### Problem to solve
Only the lines from the start of the data to the line containing "videoId ----------|----------| thumbnailUrl", both included, should be output, exactly and without pictures.

### Records supplied

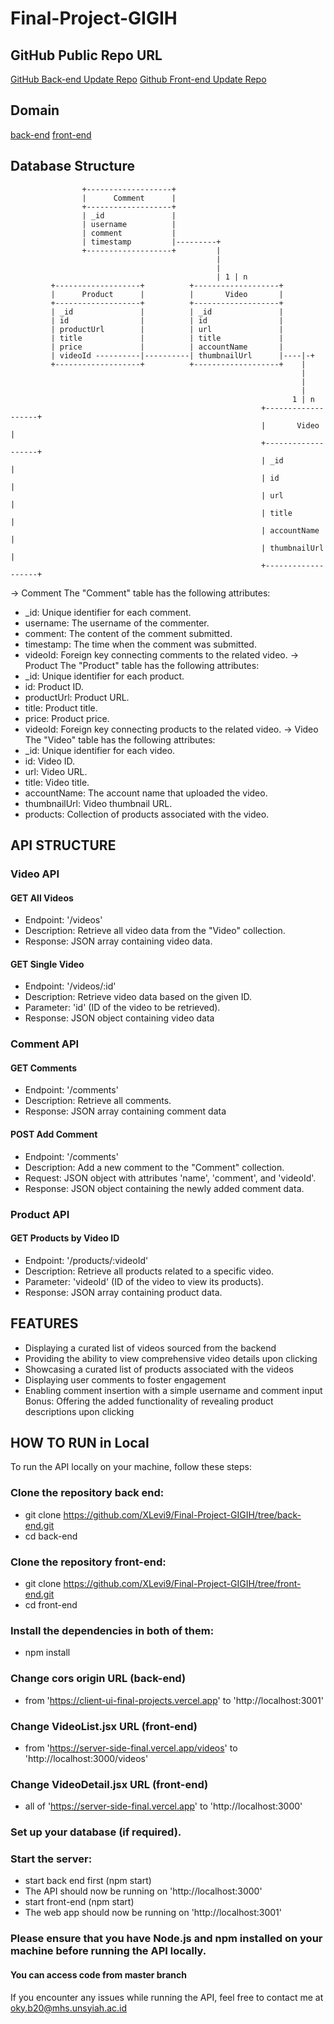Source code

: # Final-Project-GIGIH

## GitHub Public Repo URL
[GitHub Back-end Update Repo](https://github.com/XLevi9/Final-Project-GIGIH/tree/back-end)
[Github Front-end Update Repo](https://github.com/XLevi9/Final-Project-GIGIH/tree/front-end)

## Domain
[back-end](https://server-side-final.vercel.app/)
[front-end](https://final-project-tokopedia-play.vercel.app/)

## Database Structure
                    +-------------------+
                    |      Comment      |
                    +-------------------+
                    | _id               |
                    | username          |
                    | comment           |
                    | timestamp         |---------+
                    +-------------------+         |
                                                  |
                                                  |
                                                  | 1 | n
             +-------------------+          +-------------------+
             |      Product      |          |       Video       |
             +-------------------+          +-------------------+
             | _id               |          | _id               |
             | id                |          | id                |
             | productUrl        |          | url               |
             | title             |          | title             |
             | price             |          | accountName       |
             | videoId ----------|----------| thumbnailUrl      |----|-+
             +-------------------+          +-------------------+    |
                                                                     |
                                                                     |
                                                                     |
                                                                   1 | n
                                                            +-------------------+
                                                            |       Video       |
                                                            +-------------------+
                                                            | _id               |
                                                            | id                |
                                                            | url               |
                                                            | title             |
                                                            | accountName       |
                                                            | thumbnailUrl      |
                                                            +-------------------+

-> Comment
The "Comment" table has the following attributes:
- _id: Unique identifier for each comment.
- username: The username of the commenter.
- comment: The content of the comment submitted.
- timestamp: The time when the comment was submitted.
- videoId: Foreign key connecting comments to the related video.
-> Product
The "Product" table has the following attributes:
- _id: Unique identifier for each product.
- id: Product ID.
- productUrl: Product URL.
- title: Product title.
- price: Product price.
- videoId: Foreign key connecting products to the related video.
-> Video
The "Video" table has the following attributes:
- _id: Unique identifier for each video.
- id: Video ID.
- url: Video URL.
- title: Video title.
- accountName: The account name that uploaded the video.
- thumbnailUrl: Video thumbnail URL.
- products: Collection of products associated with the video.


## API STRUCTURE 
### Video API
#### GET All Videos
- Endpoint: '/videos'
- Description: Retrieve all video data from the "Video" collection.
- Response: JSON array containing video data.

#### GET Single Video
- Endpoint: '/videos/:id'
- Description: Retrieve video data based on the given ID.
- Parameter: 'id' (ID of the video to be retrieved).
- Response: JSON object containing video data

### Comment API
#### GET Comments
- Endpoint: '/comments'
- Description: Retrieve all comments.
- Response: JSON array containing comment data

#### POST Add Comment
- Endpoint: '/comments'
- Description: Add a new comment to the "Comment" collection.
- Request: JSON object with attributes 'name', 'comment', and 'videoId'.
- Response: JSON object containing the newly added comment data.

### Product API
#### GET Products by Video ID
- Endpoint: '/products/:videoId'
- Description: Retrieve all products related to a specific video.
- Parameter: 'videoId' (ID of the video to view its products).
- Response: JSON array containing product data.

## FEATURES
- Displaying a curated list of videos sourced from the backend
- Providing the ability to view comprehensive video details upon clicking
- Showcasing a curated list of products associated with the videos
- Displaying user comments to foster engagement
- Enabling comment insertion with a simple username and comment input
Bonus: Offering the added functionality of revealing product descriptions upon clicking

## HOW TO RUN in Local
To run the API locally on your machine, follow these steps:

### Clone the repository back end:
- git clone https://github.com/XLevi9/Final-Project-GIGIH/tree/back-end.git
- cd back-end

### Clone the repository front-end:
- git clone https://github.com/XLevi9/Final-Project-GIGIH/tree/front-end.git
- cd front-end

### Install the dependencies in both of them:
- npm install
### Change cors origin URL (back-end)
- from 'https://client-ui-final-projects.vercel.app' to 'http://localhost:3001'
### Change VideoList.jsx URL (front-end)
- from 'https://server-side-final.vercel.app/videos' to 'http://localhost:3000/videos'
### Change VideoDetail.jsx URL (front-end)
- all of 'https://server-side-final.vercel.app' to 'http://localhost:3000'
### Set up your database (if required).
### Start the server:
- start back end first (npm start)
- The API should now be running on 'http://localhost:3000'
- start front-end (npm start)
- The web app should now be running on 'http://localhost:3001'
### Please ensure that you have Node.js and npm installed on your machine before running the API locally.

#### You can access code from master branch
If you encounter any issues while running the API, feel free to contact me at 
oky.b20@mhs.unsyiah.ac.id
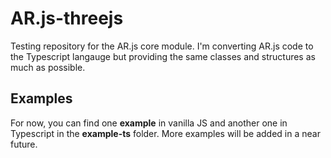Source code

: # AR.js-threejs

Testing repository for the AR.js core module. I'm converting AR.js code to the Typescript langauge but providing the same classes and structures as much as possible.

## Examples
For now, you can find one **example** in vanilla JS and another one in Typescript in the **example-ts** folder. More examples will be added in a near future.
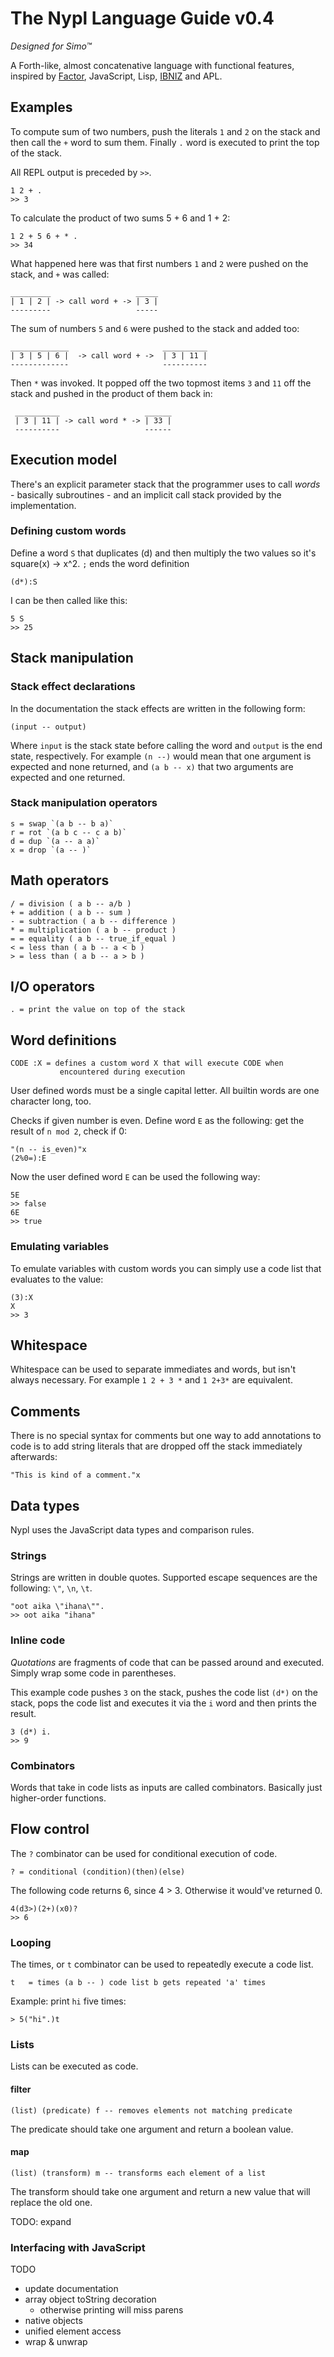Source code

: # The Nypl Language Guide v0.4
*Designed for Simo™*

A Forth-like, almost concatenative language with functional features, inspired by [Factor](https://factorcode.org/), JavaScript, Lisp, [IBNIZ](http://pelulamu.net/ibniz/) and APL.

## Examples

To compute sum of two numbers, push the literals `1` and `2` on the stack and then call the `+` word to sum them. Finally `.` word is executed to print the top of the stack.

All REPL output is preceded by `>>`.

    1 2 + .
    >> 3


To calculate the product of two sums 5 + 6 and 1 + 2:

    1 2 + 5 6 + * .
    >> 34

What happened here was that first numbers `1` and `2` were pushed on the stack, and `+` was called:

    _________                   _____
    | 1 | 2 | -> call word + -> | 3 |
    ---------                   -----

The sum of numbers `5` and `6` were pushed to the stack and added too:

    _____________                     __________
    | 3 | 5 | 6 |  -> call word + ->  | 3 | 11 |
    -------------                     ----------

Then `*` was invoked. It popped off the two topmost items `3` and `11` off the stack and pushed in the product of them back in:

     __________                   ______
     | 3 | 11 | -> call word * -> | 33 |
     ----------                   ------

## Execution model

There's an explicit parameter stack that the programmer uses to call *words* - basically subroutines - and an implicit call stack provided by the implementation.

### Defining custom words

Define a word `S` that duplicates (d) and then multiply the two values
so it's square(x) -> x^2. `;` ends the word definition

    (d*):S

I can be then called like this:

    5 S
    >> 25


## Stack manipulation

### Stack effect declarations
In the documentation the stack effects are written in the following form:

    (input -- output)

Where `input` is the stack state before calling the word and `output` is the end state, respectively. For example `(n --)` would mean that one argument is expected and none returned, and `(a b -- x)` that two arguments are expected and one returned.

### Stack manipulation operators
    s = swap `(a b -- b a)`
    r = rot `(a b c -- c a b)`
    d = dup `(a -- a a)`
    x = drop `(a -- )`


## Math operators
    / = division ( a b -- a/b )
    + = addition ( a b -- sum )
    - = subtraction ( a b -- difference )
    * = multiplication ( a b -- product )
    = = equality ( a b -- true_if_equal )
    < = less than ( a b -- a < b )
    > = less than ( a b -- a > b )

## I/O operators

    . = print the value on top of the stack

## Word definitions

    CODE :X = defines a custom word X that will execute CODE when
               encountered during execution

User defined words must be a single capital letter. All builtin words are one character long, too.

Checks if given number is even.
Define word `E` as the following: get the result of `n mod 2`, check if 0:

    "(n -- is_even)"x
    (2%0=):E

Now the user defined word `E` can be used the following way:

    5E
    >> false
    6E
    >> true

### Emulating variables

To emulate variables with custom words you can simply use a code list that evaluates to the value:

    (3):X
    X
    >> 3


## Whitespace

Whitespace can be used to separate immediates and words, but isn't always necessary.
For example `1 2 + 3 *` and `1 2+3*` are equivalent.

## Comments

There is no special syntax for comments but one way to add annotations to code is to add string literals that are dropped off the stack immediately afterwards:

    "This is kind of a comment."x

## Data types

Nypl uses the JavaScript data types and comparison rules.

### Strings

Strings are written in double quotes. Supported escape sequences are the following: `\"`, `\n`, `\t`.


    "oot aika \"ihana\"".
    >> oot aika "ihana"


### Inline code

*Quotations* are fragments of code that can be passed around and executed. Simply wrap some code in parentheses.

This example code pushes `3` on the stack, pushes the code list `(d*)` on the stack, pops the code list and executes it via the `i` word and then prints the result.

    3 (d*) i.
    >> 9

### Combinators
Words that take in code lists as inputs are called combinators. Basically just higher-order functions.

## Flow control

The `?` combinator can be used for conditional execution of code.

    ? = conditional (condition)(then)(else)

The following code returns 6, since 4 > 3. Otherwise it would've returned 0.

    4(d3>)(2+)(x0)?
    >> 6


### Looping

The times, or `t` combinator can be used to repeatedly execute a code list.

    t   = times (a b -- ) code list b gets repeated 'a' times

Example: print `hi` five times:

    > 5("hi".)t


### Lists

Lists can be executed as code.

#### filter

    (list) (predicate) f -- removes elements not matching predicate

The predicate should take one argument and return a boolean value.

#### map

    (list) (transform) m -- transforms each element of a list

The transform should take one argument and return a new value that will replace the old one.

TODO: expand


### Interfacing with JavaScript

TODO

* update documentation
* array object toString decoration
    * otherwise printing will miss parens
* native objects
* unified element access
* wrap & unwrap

### Output for this exercise
Source code

: # Final-Project-GIGIH

## GitHub Public Repo URL
[GitHub Back-end Update Repo](https://github.com/XLevi9/Final-Project-GIGIH/tree/back-end)
[Github Front-end Update Repo](https://github.com/XLevi9/Final-Project-GIGIH/tree/front-end)

## Domain
[back-end](https://server-side-final.vercel.app/)
[front-end](https://final-project-tokopedia-play.vercel.app/)

## Database Structure
                    +-------------------+
                    |      Comment      |
                    +-------------------+
                    | _id               |
                    | username          |
                    | comment           |
                    | timestamp         |---------+
                    +-------------------+         |
                                                  |
                                                  |
                                                  | 1 | n
             +-------------------+          +-------------------+
             |      Product      |          |       Video       |
             +-------------------+          +-------------------+
             | _id               |          | _id               |
             | id                |          | id                |
             | productUrl        |          | url               |
             | title             |          | title             |
             | price             |          | accountName       |
             | videoId ----------|----------| thumbnailUrl      |----|-+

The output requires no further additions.